Wednesday, March 13, 2013, 2013 @ 4:00 p.m.
Cook Douglass Lecture Hall - Rm 110
Observation and Landscape Architecture
Alistair McIntosh, a former design principal at Sasaki Associates, will present personal reflections on the design development of urban landscapes over the last 35 years. “These reflections explain where, in my own experience, design forms come from, how they are developed into built landscapes and why this approach to landscape design (if not necessarily the specific results) may help those starting in the profession to find their own way within the discipline.”
Alistair McIntosh has over 35 years of experience in the practice and teaching of landscape architecture. Prior to founding his own consultancy he was a Design Principal in Sasaki Associates. He has also worked with: Burck/McIntosh; Benjamin Thompson and Associates; Hanna /Olin; Joseph Passonneau and David Skinner. His teaching and research at Harvard, MIT and the University of Pennsylvania continue to inform and challenge the ideas pursued in his practice.

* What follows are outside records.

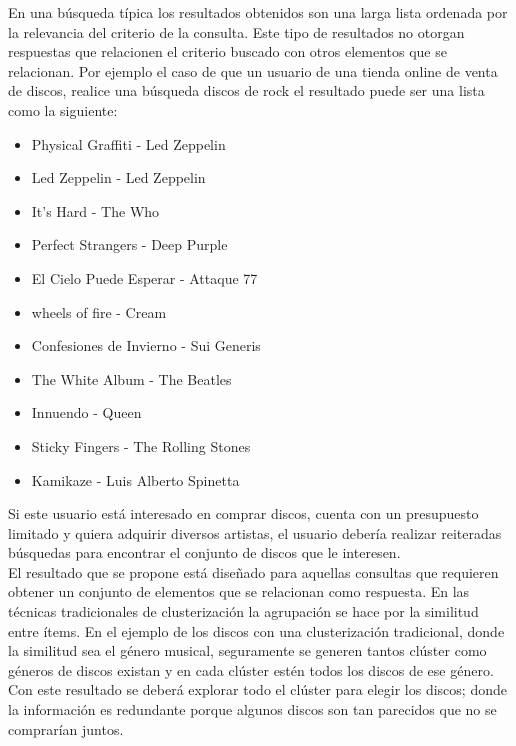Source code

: En una búsqueda típica los resultados obtenidos son una larga lista ordenada por la relevancia del criterio de la consulta. Este tipo de resultados no otorgan respuestas que relacionen el criterio buscado con otros elementos que se relacionan. Por ejemplo el caso de que un usuario de una tienda online de venta de discos, realice una búsqueda discos de rock el resultado puede ser una lista como la siguiente:\\
\begin{itemize}
  \item Physical Graffiti - Led Zeppelin
  \item Led Zeppelin - Led Zeppelin
  \item It's Hard - The Who
  \item Perfect Strangers - Deep Purple
  \item El Cielo Puede Esperar - Attaque 77
  \item wheels of fire - Cream
  \item Confesiones de Invierno - Sui Generis
  \item The White Album - The Beatles
  \item Innuendo - Queen
  \item Sticky Fingers - The Rolling Stones
  \item Kamikaze - Luis Alberto Spinetta
\end{itemize}

Si este usuario está interesado en comprar discos, cuenta con un presupuesto limitado y quiera adquirir diversos artistas, el usuario debería realizar reiteradas búsquedas para encontrar el conjunto de discos que le interesen.\\

El resultado que se propone está diseñado para aquellas consultas que requieren obtener un conjunto de elementos que se relacionan como respuesta. En las técnicas tradicionales de clusterización la agrupación se hace por la similitud entre ítems. En el ejemplo de los discos con una clusterización tradicional, donde la similitud sea el género musical, seguramente se generen tantos clúster como géneros de discos existan y en cada clúster estén todos los discos de ese género. Con este resultado se deberá explorar todo el clúster para elegir los discos; donde la información es redundante porque algunos discos son tan parecidos que no se comprarían juntos.\\

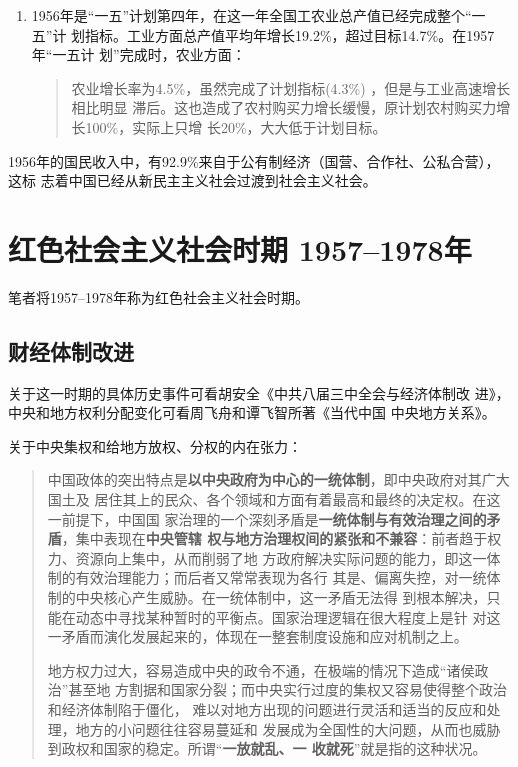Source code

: \begin{enumerate}

\item 1956年是“一五”计划第四年，在这一年全国工农业总产值已经完成整个“一五”计
  划指标。工业方面总产值平均年增长19.2\%，超过目标14.7\%。在1957年“一五计
  划”完成时，农业方面：
  \begin{quotation}
    农业增长率为4.5\%，虽然完成了计划指标(4.3\%) ，但是与工业高速增长相比明显
    滞后。这也造成了农村购买力增长缓慢，原计划农村购买力增长100\%，实际上只增
    长20\%，大大低于计划目标。\cite{shiyiwu}
  \end{quotation}
\end{enumerate}

1956年的国民收入中，有92.9\%来自于公有制经济（国营、合作社、公私合营），这标
志着中国已经从新民主主义社会过渡到社会主义社会。

\section{红色社会主义社会时期 1957--1978年}


笔者将1957--1978年称为红色社会主义社会时期。

\subsection{财经体制改进}

关于这一时期的具体历史事件可看胡安全《中共八届三中全会与经济体制改
进》\cite{DZSY201701010}，中央和地方权利分配变化可看周飞舟和谭飞智所著《当代中国
中央地方关系》\cite{yangdi}。

关于中央集权和给地方放权、分权的内在张力：
\begin{quotation}
  中国政体的突出特点是\textbf{以中央政府为中心的一统体制}，即中央政府对其广大国土及
  居住其上的民众、各个领域和方面有着最高和最终的决定权。在这一前提下，中国国
  家治理的一个深刻矛盾是\textbf{一统体制与有效治理之间的矛盾}，集中表现在\textbf{中央管辖
    权与地方治理权间的紧张和不兼容}：前者趋于权力、资源向上集中，从而削弱了地
  方政府解决实际问题的能力，即这一体制的有效治理能力；而后者又常常表现为各行
  其是、偏离失控，对一统体制的中央核心产生威胁。在一统体制中，这一矛盾无法得
  到根本解决，只能在动态中寻找某种暂时的平衡点。国家治理逻辑在很大程度上是针
  对这一矛盾而演化发展起来的，体现在一整套制度设施和应对机制之上。\cite{zhililuoji}

  地方权力过大，容易造成中央的政令不通，在极端的情况下造成“诸侯政治”甚至地
  方割据和国家分裂；而中央实行过度的集权又容易使得整个政治和经济体制陷于僵化，
  难以对地方出现的问题进行灵活和适当的反应和处理，地方的小问题往往容易蔓延和
  发展成为全国性的大问题，从而也威胁到政权和国家的稳定。所谓“\textbf{一放就乱、一
    收就死}”就是指的这种状况。\cite{yangdi}
\end{quotation}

Practice Philosophy:The office of Alistair McIntosh is a landscape consultancy that specializes in the planning and design of public open spaces in cities. His planning and design thinking is guided by the idea that urban open spaces are environmentally situated stages for the conduct of contemporary public and private social life. His design practice is an enquiry into how built form can be deployed to first, environmentally situate a landscape design in a particular geographic context; second, physically calibrate the design forms to the aspirations and practices of a specific institution; and finally, address the psychological and dimensional needs of the actions of daily life. This design process makes places where concept and built landscape are inextricably linked because the act of construction turns ideas into tangible, enduring physical realities – environmental stages where life unfolds.